Corporate Action – What does it mean to a Common Trader?
Corporate actions are events or circumstances concerning the company agreed upon by the board of directors. Most people do not know what exactly corporate actions are. For common traders, a corporate action can be seen as the decision of a company that seeks to create a good effect on the business. For you to have a deeper understanding of corporate actions, let’s take a closer look of some of the examples below.

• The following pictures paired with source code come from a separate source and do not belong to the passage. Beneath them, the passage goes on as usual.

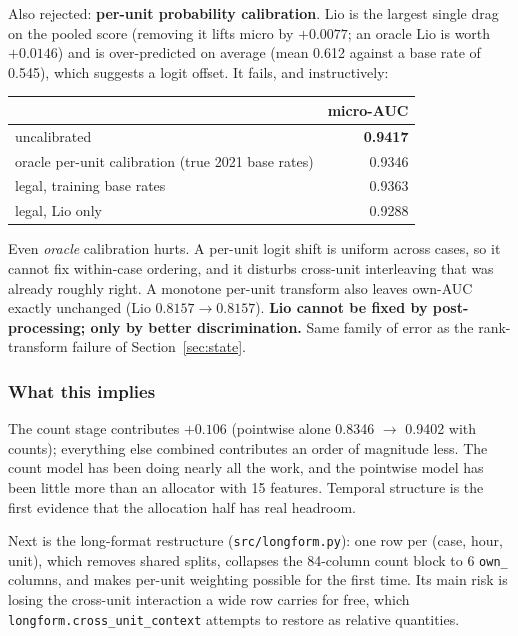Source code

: Also rejected: \textbf{per-unit probability calibration}. Lio is the largest single drag on the
pooled score (removing it lifts micro by $+0.0077$; an oracle Lio is worth $+0.0146$) and is
over-predicted on average (mean 0.612 against a base rate of 0.545), which suggests a logit
offset. It fails, and instructively:

\begin{center}\small
\begin{tabular}{lr}
\toprule
& micro-AUC \\
\midrule
uncalibrated & \textbf{0.9417} \\
oracle per-unit calibration (true 2021 base rates) & 0.9346 \\
legal, training base rates & 0.9363 \\
legal, Lio only & 0.9288 \\
\bottomrule
\end{tabular}
\end{center}

\begin{finding}
Even \emph{oracle} calibration hurts. A per-unit logit shift is uniform across cases, so it
cannot fix within-case ordering, and it disturbs cross-unit interleaving that was already roughly
right. A monotone per-unit transform also leaves own-AUC exactly unchanged (Lio $0.8157 \to
0.8157$). \textbf{Lio cannot be fixed by post-processing; only by better discrimination.} Same
family of error as the rank-transform failure of Section~\ref{sec:state}.
\end{finding}

\subsubsection*{What this implies}

The count stage contributes $+0.106$ (pointwise alone 0.8346 $\to$ 0.9402 with counts); everything
else combined contributes an order of magnitude less. The count model has been doing nearly all
the work, and the pointwise model has been little more than an allocator with 15 features.
Temporal structure is the first evidence that the allocation half has real headroom.

Next is the long-format restructure (\texttt{src/longform.py}): one row per (case, hour, unit),
which removes shared splits, collapses the 84-column count block to 6 \texttt{own\_} columns, and
makes per-unit weighting possible for the first time. Its main risk is losing the cross-unit
interaction a wide row carries for free, which \texttt{longform.cross\_unit\_context} attempts to
restore as relative quantities.
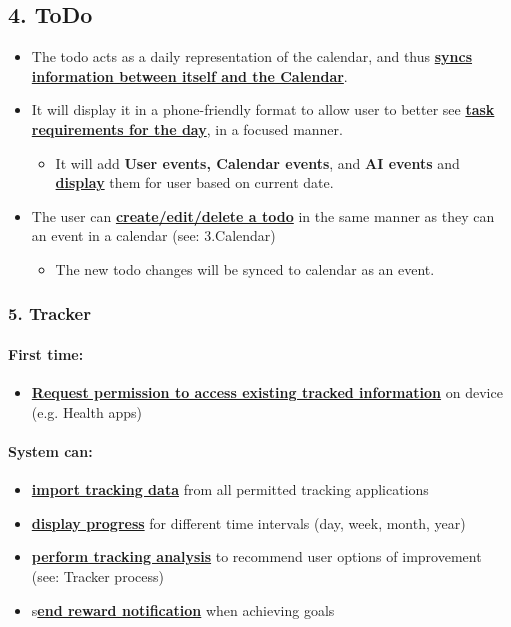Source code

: \documentclass[a4paper,11pt]{article} %
\begin{document}
\subsection*{4. ToDo}
\begin{itemize}
  \item The todo acts as a daily representation of the calendar, and thus \textbf{\ul{syncs information between itself and the Calendar}}.
  \item It will display it in a phone-friendly format to allow user to better see \textbf{\ul{task requirements for the day}}, in a focused manner.
  \begin{itemize}
    \item It will add \textbf{User events, Calendar events}, and \textbf{AI events} and \textbf{\ul{display}} them for user based on current date.
  \end{itemize}
  \item The user can \textbf{\ul{create/edit/delete a todo}} in the same manner as they can an event in a calendar (see: 3.Calendar)
  \begin{itemize}
    \item The new todo changes will be synced to calendar as an event.
  \end{itemize}
\end{itemize}


\subsubsection*{5. Tracker}

\paragraph{First time:}
\begin{itemize}
  \item \textbf{\ul{Request permission to access existing tracked information}} on device (e.g. Health apps)
\end{itemize} 

\paragraph{System can:}
\begin{itemize}
  \item \textbf{\ul{import tracking data}} from all permitted tracking applications
  \item \textbf{\ul{display progress}} for different time intervals (day, week, month, year)
  \item \textbf{\ul{perform tracking analysis}} to recommend user options of improvement (see: Tracker process)
  \item s\textbf{\ul{end reward notification}} when achieving goals
\end{itemize}
\end{document}
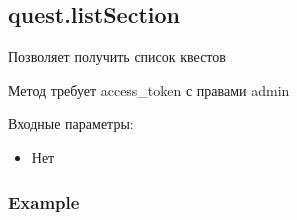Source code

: \subsection{quest.listSection}

Позволяет получить список квестов

Метод требует access\_token с правами admin

Входные параметры:
\begin{itemize}
	\item Нет
\end{itemize}

\subsubsection{Example}
\begin{Verbatim}[frame=single]

\end{Verbatim}
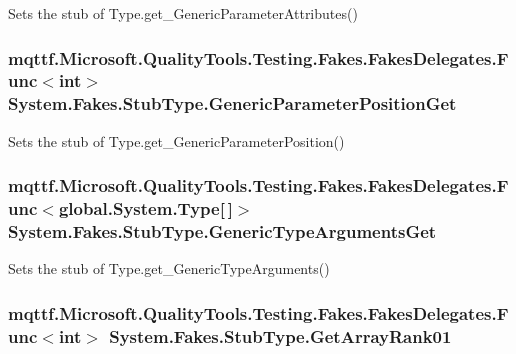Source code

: Sets the stub of Type.\-get\-\_\-\-Generic\-Parameter\-Attributes()

\hypertarget{class_system_1_1_fakes_1_1_stub_type_a82066736482e0b9313caa87f60b262e2}{
\subsubsection[{Generic\-Parameter\-Position\-Get}]{\setlength{\rightskip}{0pt plus 5cm}mqttf.\-Microsoft.\-Quality\-Tools.\-Testing.\-Fakes.\-Fakes\-Delegates.\-Func$<$int$>$ System.\-Fakes.\-Stub\-Type.\-Generic\-Parameter\-Position\-Get}}\label{class_system_1_1_fakes_1_1_stub_type_a82066736482e0b9313caa87f60b262e2}


Sets the stub of Type.\-get\-\_\-\-Generic\-Parameter\-Position()

\hypertarget{class_system_1_1_fakes_1_1_stub_type_a16787b80f78426afb73499a5345a8b8b}{
\subsubsection[{Generic\-Type\-Arguments\-Get}]{\setlength{\rightskip}{0pt plus 5cm}mqttf.\-Microsoft.\-Quality\-Tools.\-Testing.\-Fakes.\-Fakes\-Delegates.\-Func$<$global.\-System.\-Type\mbox{[}$\,$\mbox{]}$>$ System.\-Fakes.\-Stub\-Type.\-Generic\-Type\-Arguments\-Get}}\label{class_system_1_1_fakes_1_1_stub_type_a16787b80f78426afb73499a5345a8b8b}


Sets the stub of Type.\-get\-\_\-\-Generic\-Type\-Arguments()

\hypertarget{class_system_1_1_fakes_1_1_stub_type_a5bc703f4f72f6cea430a19d056cd1b5d}{
\subsubsection[{Get\-Array\-Rank01}]{\setlength{\rightskip}{0pt plus 5cm}mqttf.\-Microsoft.\-Quality\-Tools.\-Testing.\-Fakes.\-Fakes\-Delegates.\-Func$<$int$>$ System.\-Fakes.\-Stub\-Type.\-Get\-Array\-Rank01}}\label{class_system_1_1_fakes_1_1_stub_type_a5bc703f4f72f6cea430a19d056cd1b5d}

As one of the many corporate actions, a bonus is the additional shares offered by the company to its existing share holders. At times, it is considered as reward or gift for loyal share holders. Usually, it is given to retain the cash into the system and it can be reinvested to the capital expenditure.
In businesses, there are 2 kinds of dividends that can be issued namely stock and cash dividends. The stock dividend is otherwise called as Bonus. Either of the two can be issued for a particular time or season. The retained earnings or company equity is reduced once a dividend is issued. It is because the total equity of the company is also affected by percent.
Rights issues are only given to existing shareholders providing additional or added shares to them. When you are a company’s existing shareholder, you are given the right to buy or claim shares even before they are given to the public for auction. Rights can be in any form such as stock split and much more.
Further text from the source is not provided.